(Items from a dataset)

BEGIN

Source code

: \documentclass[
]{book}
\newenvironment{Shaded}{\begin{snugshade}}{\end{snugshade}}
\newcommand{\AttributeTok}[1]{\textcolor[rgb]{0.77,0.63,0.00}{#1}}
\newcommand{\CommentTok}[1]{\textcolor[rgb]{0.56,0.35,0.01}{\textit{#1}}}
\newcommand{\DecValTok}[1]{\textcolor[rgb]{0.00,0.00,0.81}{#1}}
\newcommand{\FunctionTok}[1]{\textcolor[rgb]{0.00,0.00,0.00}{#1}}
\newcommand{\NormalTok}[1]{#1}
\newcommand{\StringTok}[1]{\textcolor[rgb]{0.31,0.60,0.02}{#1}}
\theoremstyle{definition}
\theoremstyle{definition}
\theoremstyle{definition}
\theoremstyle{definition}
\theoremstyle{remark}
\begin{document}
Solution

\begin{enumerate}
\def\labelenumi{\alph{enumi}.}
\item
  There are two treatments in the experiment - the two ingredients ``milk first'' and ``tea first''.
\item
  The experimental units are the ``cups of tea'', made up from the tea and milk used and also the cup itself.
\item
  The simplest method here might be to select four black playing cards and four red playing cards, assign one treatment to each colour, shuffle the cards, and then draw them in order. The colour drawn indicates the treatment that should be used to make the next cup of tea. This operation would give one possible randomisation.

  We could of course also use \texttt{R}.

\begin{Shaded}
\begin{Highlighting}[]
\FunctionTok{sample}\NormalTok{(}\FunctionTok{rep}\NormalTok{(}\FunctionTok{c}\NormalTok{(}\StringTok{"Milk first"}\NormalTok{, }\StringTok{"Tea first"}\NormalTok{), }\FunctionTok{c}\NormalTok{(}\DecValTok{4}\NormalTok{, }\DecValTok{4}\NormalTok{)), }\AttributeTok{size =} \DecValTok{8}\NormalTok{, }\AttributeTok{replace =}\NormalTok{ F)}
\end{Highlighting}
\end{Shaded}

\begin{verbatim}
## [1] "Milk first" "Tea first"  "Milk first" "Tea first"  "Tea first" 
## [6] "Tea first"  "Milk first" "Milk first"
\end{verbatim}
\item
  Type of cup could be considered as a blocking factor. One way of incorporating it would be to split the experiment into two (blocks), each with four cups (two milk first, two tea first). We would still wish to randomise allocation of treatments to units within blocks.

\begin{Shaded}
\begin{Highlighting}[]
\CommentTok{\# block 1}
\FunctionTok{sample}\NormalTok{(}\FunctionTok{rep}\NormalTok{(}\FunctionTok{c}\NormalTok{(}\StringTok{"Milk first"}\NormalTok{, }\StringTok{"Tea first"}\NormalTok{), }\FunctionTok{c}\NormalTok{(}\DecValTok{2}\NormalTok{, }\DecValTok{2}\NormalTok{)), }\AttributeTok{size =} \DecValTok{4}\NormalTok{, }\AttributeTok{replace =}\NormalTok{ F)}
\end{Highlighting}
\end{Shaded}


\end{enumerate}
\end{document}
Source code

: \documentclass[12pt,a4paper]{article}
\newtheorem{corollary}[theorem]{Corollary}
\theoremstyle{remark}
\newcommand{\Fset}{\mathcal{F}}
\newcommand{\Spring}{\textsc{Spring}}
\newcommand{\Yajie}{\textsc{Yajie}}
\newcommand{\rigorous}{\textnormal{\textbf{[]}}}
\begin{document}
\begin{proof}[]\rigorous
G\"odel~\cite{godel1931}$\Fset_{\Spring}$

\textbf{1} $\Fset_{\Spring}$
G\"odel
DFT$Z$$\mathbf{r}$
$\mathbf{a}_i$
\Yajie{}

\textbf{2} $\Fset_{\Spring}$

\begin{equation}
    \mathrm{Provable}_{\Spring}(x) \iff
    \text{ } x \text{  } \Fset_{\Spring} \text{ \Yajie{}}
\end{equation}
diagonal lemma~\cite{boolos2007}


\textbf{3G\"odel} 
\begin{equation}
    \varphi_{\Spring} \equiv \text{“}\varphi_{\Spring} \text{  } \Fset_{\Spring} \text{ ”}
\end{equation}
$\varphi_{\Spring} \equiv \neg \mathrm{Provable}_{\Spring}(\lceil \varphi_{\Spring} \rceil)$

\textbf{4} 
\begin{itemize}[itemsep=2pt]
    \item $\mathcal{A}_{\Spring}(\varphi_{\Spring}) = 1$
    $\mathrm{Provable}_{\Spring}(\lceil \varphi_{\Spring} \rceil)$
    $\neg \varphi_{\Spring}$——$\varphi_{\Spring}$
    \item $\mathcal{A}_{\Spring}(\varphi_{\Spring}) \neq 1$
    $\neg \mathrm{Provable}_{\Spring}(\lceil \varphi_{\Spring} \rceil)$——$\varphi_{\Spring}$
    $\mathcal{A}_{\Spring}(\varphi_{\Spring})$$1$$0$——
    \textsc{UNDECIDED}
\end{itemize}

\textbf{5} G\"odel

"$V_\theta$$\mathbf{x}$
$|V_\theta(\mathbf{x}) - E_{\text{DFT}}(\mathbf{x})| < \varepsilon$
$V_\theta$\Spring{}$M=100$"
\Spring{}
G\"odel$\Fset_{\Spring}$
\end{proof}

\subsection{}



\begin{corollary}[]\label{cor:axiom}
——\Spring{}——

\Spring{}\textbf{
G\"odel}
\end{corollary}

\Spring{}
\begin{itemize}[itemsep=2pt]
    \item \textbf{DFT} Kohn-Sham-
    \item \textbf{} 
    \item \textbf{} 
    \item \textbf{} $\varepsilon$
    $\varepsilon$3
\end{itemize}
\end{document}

END

Assigned task: Nothing in the records should differ from the original when you retype them.

Written answer:
Source code

: \documentclass[
]{book}
\newenvironment{Shaded}{\begin{snugshade}}{\end{snugshade}}
\newcommand{\AttributeTok}[1]{\textcolor[rgb]{0.77,0.63,0.00}{#1}}
\newcommand{\CommentTok}[1]{\textcolor[rgb]{0.56,0.35,0.01}{\textit{#1}}}
\newcommand{\DecValTok}[1]{\textcolor[rgb]{0.00,0.00,0.81}{#1}}
\newcommand{\FunctionTok}[1]{\textcolor[rgb]{0.00,0.00,0.00}{#1}}
\newcommand{\NormalTok}[1]{#1}
\newcommand{\StringTok}[1]{\textcolor[rgb]{0.31,0.60,0.02}{#1}}
\theoremstyle{definition}
\theoremstyle{definition}
\theoremstyle{definition}
\theoremstyle{definition}
\theoremstyle{remark}
\begin{document}
Solution

\begin{enumerate}
\def\labelenumi{\alph{enumi}.}
\item
  There are two treatments in the experiment - the two ingredients ``milk first'' and ``tea first''.
\item
  The experimental units are the ``cups of tea'', made up from the tea and milk used and also the cup itself.
\item
  The simplest method here might be to select four black playing cards and four red playing cards, assign one treatment to each colour, shuffle the cards, and then draw them in order. The colour drawn indicates the treatment that should be used to make the next cup of tea. This operation would give one possible randomisation.

  We could of course also use \texttt{R}.

\begin{Shaded}
\begin{Highlighting}[]
\FunctionTok{sample}\NormalTok{(}\FunctionTok{rep}\NormalTok{(}\FunctionTok{c}\NormalTok{(}\StringTok{"Milk first"}\NormalTok{, }\StringTok{"Tea first"}\NormalTok{), }\FunctionTok{c}\NormalTok{(}\DecValTok{4}\NormalTok{, }\DecValTok{4}\NormalTok{)), }\AttributeTok{size =} \DecValTok{8}\NormalTok{, }\AttributeTok{replace =}\NormalTok{ F)}
\end{Highlighting}
\end{Shaded}

\begin{verbatim}
## [1] "Milk first" "Tea first"  "Milk first" "Tea first"  "Tea first" 
## [6] "Tea first"  "Milk first" "Milk first"
\end{verbatim}
\item
  Type of cup could be considered as a blocking factor. One way of incorporating it would be to split the experiment into two (blocks), each with four cups (two milk first, two tea first). We would still wish to randomise allocation of treatments to units within blocks.

\begin{Shaded}
\begin{Highlighting}[]
\CommentTok{\# block 1}
\FunctionTok{sample}\NormalTok{(}\FunctionTok{rep}\NormalTok{(}\FunctionTok{c}\NormalTok{(}\StringTok{"Milk first"}\NormalTok{, }\StringTok{"Tea first"}\NormalTok{), }\FunctionTok{c}\NormalTok{(}\DecValTok{2}\NormalTok{, }\DecValTok{2}\NormalTok{)), }\AttributeTok{size =} \DecValTok{4}\NormalTok{, }\AttributeTok{replace =}\NormalTok{ F)}
\end{Highlighting}
\end{Shaded}


\end{enumerate}
\end{document}
Source code

: \documentclass[12pt,a4paper]{article}
\newtheorem{corollary}[theorem]{Corollary}
\theoremstyle{remark}
\newcommand{\Fset}{\mathcal{F}}
\newcommand{\Spring}{\textsc{Spring}}
\newcommand{\Yajie}{\textsc{Yajie}}
\newcommand{\rigorous}{\textnormal{\textbf{[]}}}
\begin{document}
\begin{proof}[]\rigorous
G\"odel~\cite{godel1931}$\Fset_{\Spring}$

\textbf{1} $\Fset_{\Spring}$
G\"odel
DFT$Z$$\mathbf{r}$
$\mathbf{a}_i$
\Yajie{}

\textbf{2} $\Fset_{\Spring}$

\begin{equation}
    \mathrm{Provable}_{\Spring}(x) \iff
    \text{ } x \text{  } \Fset_{\Spring} \text{ \Yajie{}}
\end{equation}
diagonal lemma~\cite{boolos2007}


\textbf{3G\"odel} 
\begin{equation}
    \varphi_{\Spring} \equiv \text{“}\varphi_{\Spring} \text{  } \Fset_{\Spring} \text{ ”}
\end{equation}
$\varphi_{\Spring} \equiv \neg \mathrm{Provable}_{\Spring}(\lceil \varphi_{\Spring} \rceil)$

\textbf{4} 
\begin{itemize}[itemsep=2pt]
    \item $\mathcal{A}_{\Spring}(\varphi_{\Spring}) = 1$
    $\mathrm{Provable}_{\Spring}(\lceil \varphi_{\Spring} \rceil)$
    $\neg \varphi_{\Spring}$——$\varphi_{\Spring}$
    \item $\mathcal{A}_{\Spring}(\varphi_{\Spring}) \neq 1$
    $\neg \mathrm{Provable}_{\Spring}(\lceil \varphi_{\Spring} \rceil)$——$\varphi_{\Spring}$
    $\mathcal{A}_{\Spring}(\varphi_{\Spring})$$1$$0$——
    \textsc{UNDECIDED}
\end{itemize}

\textbf{5} G\"odel

"$V_\theta$$\mathbf{x}$
$|V_\theta(\mathbf{x}) - E_{\text{DFT}}(\mathbf{x})| < \varepsilon$
$V_\theta$\Spring{}$M=100$"
\Spring{}
G\"odel$\Fset_{\Spring}$
\end{proof}

\subsection{}



\begin{corollary}[]\label{cor:axiom}
——\Spring{}——

\Spring{}\textbf{
G\"odel}
\end{corollary}

\Spring{}
\begin{itemize}[itemsep=2pt]
    \item \textbf{DFT} Kohn-Sham-
    \item \textbf{} 
    \item \textbf{} 
    \item \textbf{} $\varepsilon$
    $\varepsilon$3
\end{itemize}
\end{document}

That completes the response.